Task brief: When a line of the records contains "BookList", copy it.

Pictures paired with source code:
====

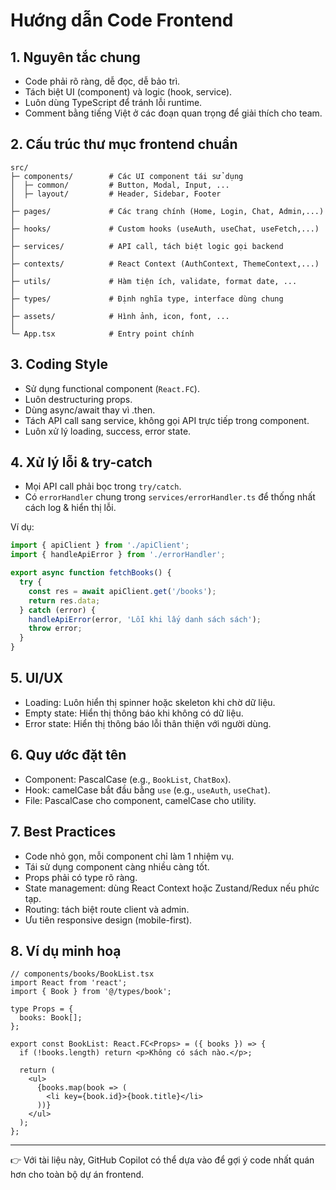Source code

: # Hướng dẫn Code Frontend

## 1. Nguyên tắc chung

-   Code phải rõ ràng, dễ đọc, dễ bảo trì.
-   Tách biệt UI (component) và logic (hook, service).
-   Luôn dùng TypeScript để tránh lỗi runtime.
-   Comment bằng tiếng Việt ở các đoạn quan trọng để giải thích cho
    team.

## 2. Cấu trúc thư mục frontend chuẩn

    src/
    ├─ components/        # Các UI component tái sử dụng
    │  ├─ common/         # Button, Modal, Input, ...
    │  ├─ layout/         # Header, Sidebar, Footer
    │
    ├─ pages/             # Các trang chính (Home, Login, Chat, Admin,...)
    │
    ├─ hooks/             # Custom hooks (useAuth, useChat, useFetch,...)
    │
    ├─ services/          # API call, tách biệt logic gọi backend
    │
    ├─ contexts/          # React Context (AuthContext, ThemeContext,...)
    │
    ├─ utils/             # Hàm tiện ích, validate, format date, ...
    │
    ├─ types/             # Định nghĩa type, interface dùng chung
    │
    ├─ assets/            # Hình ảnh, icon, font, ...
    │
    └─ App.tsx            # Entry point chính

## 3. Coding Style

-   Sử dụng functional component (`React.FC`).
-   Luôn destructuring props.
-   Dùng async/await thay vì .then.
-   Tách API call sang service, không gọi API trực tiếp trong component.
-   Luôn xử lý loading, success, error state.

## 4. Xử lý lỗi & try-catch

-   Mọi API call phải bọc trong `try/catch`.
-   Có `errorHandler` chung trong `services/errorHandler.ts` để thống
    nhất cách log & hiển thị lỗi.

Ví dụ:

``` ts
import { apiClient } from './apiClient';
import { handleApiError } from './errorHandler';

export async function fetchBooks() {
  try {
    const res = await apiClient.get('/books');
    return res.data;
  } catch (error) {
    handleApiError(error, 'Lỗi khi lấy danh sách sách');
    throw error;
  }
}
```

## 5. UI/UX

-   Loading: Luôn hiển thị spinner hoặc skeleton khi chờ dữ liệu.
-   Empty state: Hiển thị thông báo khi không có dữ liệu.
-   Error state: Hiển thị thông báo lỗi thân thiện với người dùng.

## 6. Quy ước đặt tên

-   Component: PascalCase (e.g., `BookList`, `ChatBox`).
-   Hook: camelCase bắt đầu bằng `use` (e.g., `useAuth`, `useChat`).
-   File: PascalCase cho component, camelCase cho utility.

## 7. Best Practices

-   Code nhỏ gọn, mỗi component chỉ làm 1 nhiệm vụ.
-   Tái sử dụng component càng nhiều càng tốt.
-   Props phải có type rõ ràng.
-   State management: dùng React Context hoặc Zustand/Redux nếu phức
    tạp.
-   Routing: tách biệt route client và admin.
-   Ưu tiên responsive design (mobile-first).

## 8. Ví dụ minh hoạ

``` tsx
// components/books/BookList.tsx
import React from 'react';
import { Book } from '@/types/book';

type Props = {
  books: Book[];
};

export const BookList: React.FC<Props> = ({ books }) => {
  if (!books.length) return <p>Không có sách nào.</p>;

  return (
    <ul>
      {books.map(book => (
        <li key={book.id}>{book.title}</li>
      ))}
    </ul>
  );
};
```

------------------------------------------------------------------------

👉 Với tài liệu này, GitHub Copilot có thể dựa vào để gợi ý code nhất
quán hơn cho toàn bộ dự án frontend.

====

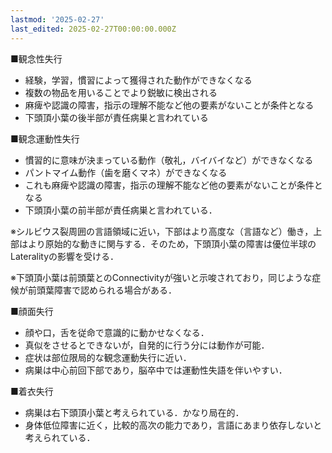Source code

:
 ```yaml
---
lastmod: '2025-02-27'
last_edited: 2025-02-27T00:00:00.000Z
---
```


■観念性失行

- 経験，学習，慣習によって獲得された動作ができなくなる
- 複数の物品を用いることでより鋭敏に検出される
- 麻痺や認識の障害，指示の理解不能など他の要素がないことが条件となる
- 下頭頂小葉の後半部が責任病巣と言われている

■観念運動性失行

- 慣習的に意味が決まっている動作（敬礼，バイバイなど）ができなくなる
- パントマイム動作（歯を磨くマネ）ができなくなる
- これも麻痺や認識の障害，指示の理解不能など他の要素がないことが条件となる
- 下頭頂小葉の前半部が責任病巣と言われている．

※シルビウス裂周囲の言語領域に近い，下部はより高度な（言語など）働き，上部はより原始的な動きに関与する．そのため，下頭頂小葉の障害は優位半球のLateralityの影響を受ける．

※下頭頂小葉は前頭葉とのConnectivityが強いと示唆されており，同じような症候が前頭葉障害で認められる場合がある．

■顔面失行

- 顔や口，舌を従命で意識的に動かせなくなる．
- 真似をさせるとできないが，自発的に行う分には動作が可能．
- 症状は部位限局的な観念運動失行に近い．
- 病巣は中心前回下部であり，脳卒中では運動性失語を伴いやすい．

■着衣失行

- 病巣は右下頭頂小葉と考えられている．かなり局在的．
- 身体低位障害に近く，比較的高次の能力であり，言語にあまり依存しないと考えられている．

====

Solution below:
-   Component: PascalCase (e.g., `BookList`, `ChatBox`).
// components/books/BookList.tsx
export const BookList: React.FC<Props> = ({ books }) => {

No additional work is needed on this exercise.